歩き出したオレに、意識を戻した侍従の少年が慌てて駆け寄って来る。
それに、オレに付き従い歩き出した役人男が、苦々しく顔を歪ませる。
残りの侍従と兵士は口を引き結んだままだが、止まることなく『声』が流れている。
オレへの用は済んだのだろう、それ以上声をかけずに見送る男の爪の垢を煎じて飲ませれば、この煩い面々は大人しくなるだろうか。

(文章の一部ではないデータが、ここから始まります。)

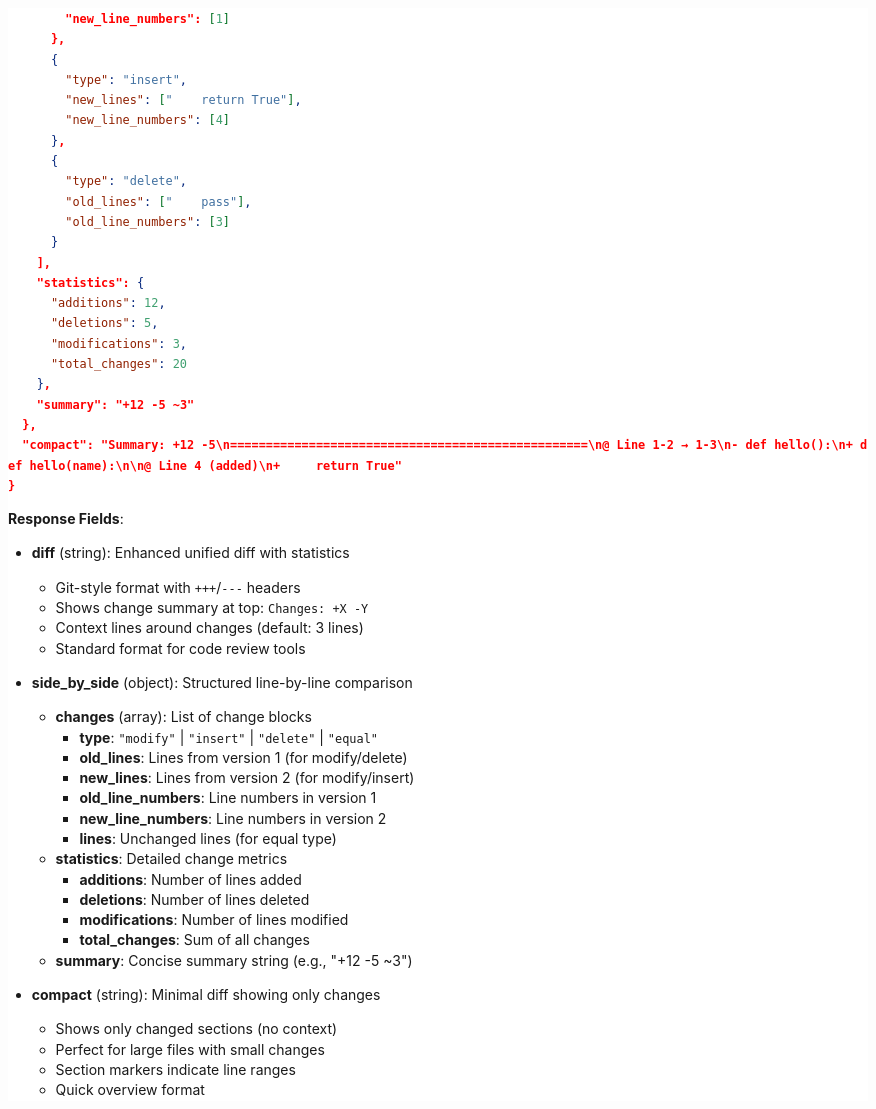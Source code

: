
 ```json
        "new_line_numbers": [1]
      },
      {
        "type": "insert",
        "new_lines": ["    return True"],
        "new_line_numbers": [4]
      },
      {
        "type": "delete",
        "old_lines": ["    pass"],
        "old_line_numbers": [3]
      }
    ],
    "statistics": {
      "additions": 12,
      "deletions": 5,
      "modifications": 3,
      "total_changes": 20
    },
    "summary": "+12 -5 ~3"
  },
  "compact": "Summary: +12 -5\n==================================================\n@ Line 1-2 → 1-3\n- def hello():\n+ def hello(name):\n\n@ Line 4 (added)\n+     return True"
}
```

**Response Fields**:

- **diff** (string): Enhanced unified diff with statistics
  - Git-style format with `+++`/`---` headers
  - Shows change summary at top: `Changes: +X -Y`
  - Context lines around changes (default: 3 lines)
  - Standard format for code review tools
  
- **side_by_side** (object): Structured line-by-line comparison
  - **changes** (array): List of change blocks
    - **type**: `"modify"` | `"insert"` | `"delete"` | `"equal"`
    - **old_lines**: Lines from version 1 (for modify/delete)
    - **new_lines**: Lines from version 2 (for modify/insert)
    - **old_line_numbers**: Line numbers in version 1
    - **new_line_numbers**: Line numbers in version 2
    - **lines**: Unchanged lines (for equal type)
  - **statistics**: Detailed change metrics
    - **additions**: Number of lines added
    - **deletions**: Number of lines deleted
    - **modifications**: Number of lines modified
    - **total_changes**: Sum of all changes
  - **summary**: Concise summary string (e.g., "+12 -5 ~3")
  
- **compact** (string): Minimal diff showing only changes
  - Shows only changed sections (no context)
  - Perfect for large files with small changes
  - Section markers indicate line ranges
  - Quick overview format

いっそ、喉も思考も破壊する毒を口に詰め込んでやりたいくらいだ。
「あ、あの、し、失礼します! み、御使いさま!」
「……ああ、貰う」
「え?」
追いついた少年が、オレの傍で高い声を上げた。
周囲へもその緊張を波及しそうなくらいに強張ったそれに付きあうのも面倒で。みなまで言わせずに、手を出す。
だが、先手を打って出した手を、呆然とした表情でただ眺められた。
次に予定していた言葉は喉へ戻らなかったのか、口は空いたままだ。
そこから魂が抜けていきそうなそれに、なぜかオレは刺激され。
思わず、渡されない上着の代わりに出したその手で、軽く叩くように少年の口元を指の背で弾いてやる。
「ひゃ…っ!!」
面白いほどにビクつき、その場で飛び上がった侍従に。痺れを切らした役人男が声を荒げた。
ひれ伏すその姿に口元だけで笑い、漸く差し出された上着を羽織ってオレは城壁をくぐる。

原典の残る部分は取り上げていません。